• **Action item**
Return each entry exactly, omitting nothing.

═══ Available data

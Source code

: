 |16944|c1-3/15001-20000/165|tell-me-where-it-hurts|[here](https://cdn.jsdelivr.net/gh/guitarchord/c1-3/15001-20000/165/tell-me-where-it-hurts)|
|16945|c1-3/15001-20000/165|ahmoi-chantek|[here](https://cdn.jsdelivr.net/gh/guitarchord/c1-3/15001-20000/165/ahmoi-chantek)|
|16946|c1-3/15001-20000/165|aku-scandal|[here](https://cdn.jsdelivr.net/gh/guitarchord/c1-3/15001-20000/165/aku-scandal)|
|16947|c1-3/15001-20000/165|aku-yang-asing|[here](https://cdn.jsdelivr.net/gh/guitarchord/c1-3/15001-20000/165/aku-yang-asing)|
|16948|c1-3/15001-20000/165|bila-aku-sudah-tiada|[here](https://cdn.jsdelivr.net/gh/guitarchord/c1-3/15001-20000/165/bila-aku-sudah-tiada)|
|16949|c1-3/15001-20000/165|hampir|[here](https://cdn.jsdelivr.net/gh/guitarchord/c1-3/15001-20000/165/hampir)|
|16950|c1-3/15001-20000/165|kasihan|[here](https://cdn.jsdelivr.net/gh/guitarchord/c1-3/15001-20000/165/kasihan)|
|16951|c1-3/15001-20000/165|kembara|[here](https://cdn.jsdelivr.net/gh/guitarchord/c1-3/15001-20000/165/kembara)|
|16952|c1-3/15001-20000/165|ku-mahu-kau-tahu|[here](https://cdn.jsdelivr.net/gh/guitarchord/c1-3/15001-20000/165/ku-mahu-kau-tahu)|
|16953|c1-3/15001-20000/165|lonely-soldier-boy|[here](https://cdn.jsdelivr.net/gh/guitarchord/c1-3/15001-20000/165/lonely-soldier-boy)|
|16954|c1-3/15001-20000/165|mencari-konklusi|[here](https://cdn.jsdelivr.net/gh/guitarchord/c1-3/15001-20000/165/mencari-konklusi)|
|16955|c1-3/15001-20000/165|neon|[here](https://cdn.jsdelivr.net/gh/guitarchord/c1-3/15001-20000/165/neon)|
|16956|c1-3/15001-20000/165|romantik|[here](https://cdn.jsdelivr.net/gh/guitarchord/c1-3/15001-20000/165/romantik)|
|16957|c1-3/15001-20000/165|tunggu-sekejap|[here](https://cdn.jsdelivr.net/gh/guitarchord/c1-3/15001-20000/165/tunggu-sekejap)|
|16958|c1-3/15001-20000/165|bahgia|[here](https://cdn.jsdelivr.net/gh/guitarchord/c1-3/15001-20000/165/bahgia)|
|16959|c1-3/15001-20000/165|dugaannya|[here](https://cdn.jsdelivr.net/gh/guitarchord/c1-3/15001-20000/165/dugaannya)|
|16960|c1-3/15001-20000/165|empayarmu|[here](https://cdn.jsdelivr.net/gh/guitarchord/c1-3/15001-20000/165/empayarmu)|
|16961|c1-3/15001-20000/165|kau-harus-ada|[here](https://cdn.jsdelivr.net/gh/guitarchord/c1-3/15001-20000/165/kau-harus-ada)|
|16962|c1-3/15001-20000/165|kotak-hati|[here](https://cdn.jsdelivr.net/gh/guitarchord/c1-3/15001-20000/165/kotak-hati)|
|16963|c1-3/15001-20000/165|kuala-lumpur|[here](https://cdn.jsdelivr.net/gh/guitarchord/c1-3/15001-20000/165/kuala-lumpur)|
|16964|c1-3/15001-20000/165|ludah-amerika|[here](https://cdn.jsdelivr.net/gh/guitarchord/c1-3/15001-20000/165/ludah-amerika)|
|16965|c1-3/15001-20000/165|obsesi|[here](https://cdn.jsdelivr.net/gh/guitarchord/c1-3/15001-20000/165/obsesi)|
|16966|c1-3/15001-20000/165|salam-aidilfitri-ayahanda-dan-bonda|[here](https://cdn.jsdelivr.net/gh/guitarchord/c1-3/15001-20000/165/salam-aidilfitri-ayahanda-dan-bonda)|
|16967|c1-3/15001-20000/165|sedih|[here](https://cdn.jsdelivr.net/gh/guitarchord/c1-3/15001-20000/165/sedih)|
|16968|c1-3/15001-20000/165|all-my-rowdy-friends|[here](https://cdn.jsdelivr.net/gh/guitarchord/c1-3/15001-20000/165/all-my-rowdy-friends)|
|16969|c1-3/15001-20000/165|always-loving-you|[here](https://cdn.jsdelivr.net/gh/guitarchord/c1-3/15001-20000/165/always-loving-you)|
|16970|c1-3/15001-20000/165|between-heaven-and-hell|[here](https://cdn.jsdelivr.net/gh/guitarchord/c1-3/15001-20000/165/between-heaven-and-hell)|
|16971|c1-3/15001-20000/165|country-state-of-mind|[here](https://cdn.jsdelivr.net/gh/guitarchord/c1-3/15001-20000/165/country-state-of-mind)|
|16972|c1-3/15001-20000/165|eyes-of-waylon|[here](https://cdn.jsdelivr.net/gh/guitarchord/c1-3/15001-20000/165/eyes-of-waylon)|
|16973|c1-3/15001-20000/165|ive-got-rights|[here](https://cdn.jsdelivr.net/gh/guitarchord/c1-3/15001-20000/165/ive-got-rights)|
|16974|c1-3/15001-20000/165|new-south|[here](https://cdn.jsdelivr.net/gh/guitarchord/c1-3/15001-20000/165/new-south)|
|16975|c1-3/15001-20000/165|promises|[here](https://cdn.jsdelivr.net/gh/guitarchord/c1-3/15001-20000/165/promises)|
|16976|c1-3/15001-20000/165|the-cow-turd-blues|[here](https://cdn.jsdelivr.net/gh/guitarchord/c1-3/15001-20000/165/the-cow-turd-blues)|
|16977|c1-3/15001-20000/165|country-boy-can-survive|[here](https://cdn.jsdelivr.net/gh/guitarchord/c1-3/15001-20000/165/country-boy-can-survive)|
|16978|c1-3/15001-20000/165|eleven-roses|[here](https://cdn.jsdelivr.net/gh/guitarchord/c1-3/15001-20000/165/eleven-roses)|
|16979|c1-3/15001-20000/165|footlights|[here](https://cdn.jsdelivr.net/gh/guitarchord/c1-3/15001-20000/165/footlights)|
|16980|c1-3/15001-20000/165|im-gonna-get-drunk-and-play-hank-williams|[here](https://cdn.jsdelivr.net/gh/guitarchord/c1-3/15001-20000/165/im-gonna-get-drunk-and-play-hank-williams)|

══════

• **Result for this task**
Source code

: |16944|c1-3/15001-20000/165|tell-me-where-it-hurts|[here](https://cdn.jsdelivr.net/gh/guitarchord/c1-3/15001-20000/165/tell-me-where-it-hurts)|
|16945|c1-3/15001-20000/165|ahmoi-chantek|[here](https://cdn.jsdelivr.net/gh/guitarchord/c1-3/15001-20000/165/ahmoi-chantek)|
|16946|c1-3/15001-20000/165|aku-scandal|[here](https://cdn.jsdelivr.net/gh/guitarchord/c1-3/15001-20000/165/aku-scandal)|
|16947|c1-3/15001-20000/165|aku-yang-asing|[here](https://cdn.jsdelivr.net/gh/guitarchord/c1-3/15001-20000/165/aku-yang-asing)|
|16948|c1-3/15001-20000/165|bila-aku-sudah-tiada|[here](https://cdn.jsdelivr.net/gh/guitarchord/c1-3/15001-20000/165/bila-aku-sudah-tiada)|
|16949|c1-3/15001-20000/165|hampir|[here](https://cdn.jsdelivr.net/gh/guitarchord/c1-3/15001-20000/165/hampir)|
|16950|c1-3/15001-20000/165|kasihan|[here](https://cdn.jsdelivr.net/gh/guitarchord/c1-3/15001-20000/165/kasihan)|
|16951|c1-3/15001-20000/165|kembara|[here](https://cdn.jsdelivr.net/gh/guitarchord/c1-3/15001-20000/165/kembara)|
|16952|c1-3/15001-20000/165|ku-mahu-kau-tahu|[here](https://cdn.jsdelivr.net/gh/guitarchord/c1-3/15001-20000/165/ku-mahu-kau-tahu)|
|16953|c1-3/15001-20000/165|lonely-soldier-boy|[here](https://cdn.jsdelivr.net/gh/guitarchord/c1-3/15001-20000/165/lonely-soldier-boy)|
|16954|c1-3/15001-20000/165|mencari-konklusi|[here](https://cdn.jsdelivr.net/gh/guitarchord/c1-3/15001-20000/165/mencari-konklusi)|
|16955|c1-3/15001-20000/165|neon|[here](https://cdn.jsdelivr.net/gh/guitarchord/c1-3/15001-20000/165/neon)|
|16956|c1-3/15001-20000/165|romantik|[here](https://cdn.jsdelivr.net/gh/guitarchord/c1-3/15001-20000/165/romantik)|
|16957|c1-3/15001-20000/165|tunggu-sekejap|[here](https://cdn.jsdelivr.net/gh/guitarchord/c1-3/15001-20000/165/tunggu-sekejap)|
|16958|c1-3/15001-20000/165|bahgia|[here](https://cdn.jsdelivr.net/gh/guitarchord/c1-3/15001-20000/165/bahgia)|
|16959|c1-3/15001-20000/165|dugaannya|[here](https://cdn.jsdelivr.net/gh/guitarchord/c1-3/15001-20000/165/dugaannya)|
|16960|c1-3/15001-20000/165|empayarmu|[here](https://cdn.jsdelivr.net/gh/guitarchord/c1-3/15001-20000/165/empayarmu)|
|16961|c1-3/15001-20000/165|kau-harus-ada|[here](https://cdn.jsdelivr.net/gh/guitarchord/c1-3/15001-20000/165/kau-harus-ada)|
|16962|c1-3/15001-20000/165|kotak-hati|[here](https://cdn.jsdelivr.net/gh/guitarchord/c1-3/15001-20000/165/kotak-hati)|
|16963|c1-3/15001-20000/165|kuala-lumpur|[here](https://cdn.jsdelivr.net/gh/guitarchord/c1-3/15001-20000/165/kuala-lumpur)|
|16964|c1-3/15001-20000/165|ludah-amerika|[here](https://cdn.jsdelivr.net/gh/guitarchord/c1-3/15001-20000/165/ludah-amerika)|
|16965|c1-3/15001-20000/165|obsesi|[here](https://cdn.jsdelivr.net/gh/guitarchord/c1-3/15001-20000/165/obsesi)|
|16966|c1-3/15001-20000/165|salam-aidilfitri-ayahanda-dan-bonda|[here](https://cdn.jsdelivr.net/gh/guitarchord/c1-3/15001-20000/165/salam-aidilfitri-ayahanda-dan-bonda)|
|16967|c1-3/15001-20000/165|sedih|[here](https://cdn.jsdelivr.net/gh/guitarchord/c1-3/15001-20000/165/sedih)|
|16968|c1-3/15001-20000/165|all-my-rowdy-friends|[here](https://cdn.jsdelivr.net/gh/guitarchord/c1-3/15001-20000/165/all-my-rowdy-friends)|
|16969|c1-3/15001-20000/165|always-loving-you|[here](https://cdn.jsdelivr.net/gh/guitarchord/c1-3/15001-20000/165/always-loving-you)|
|16970|c1-3/15001-20000/165|between-heaven-and-hell|[here](https://cdn.jsdelivr.net/gh/guitarchord/c1-3/15001-20000/165/between-heaven-and-hell)|
|16971|c1-3/15001-20000/165|country-state-of-mind|[here](https://cdn.jsdelivr.net/gh/guitarchord/c1-3/15001-20000/165/country-state-of-mind)|
|16972|c1-3/15001-20000/165|eyes-of-waylon|[here](https://cdn.jsdelivr.net/gh/guitarchord/c1-3/15001-20000/165/eyes-of-waylon)|
|16973|c1-3/15001-20000/165|ive-got-rights|[here](https://cdn.jsdelivr.net/gh/guitarchord/c1-3/15001-20000/165/ive-got-rights)|
|16974|c1-3/15001-20000/165|new-south|[here](https://cdn.jsdelivr.net/gh/guitarchord/c1-3/15001-20000/165/new-south)|
|16975|c1-3/15001-20000/165|promises|[here](https://cdn.jsdelivr.net/gh/guitarchord/c1-3/15001-20000/165/promises)|
|16976|c1-3/15001-20000/165|the-cow-turd-blues|[here](https://cdn.jsdelivr.net/gh/guitarchord/c1-3/15001-20000/165/the-cow-turd-blues)|
|16977|c1-3/15001-20000/165|country-boy-can-survive|[here](https://cdn.jsdelivr.net/gh/guitarchord/c1-3/15001-20000/165/country-boy-can-survive)|
|16978|c1-3/15001-20000/165|eleven-roses|[here](https://cdn.jsdelivr.net/gh/guitarchord/c1-3/15001-20000/165/eleven-roses)|
|16979|c1-3/15001-20000/165|footlights|[here](https://cdn.jsdelivr.net/gh/guitarchord/c1-3/15001-20000/165/footlights)|
|16980|c1-3/15001-20000/165|im-gonna-get-drunk-and-play-hank-williams|[here](https://cdn.jsdelivr.net/gh/guitarchord/c1-3/15001-20000/165/im-gonna-get-drunk-and-play-hank-williams)|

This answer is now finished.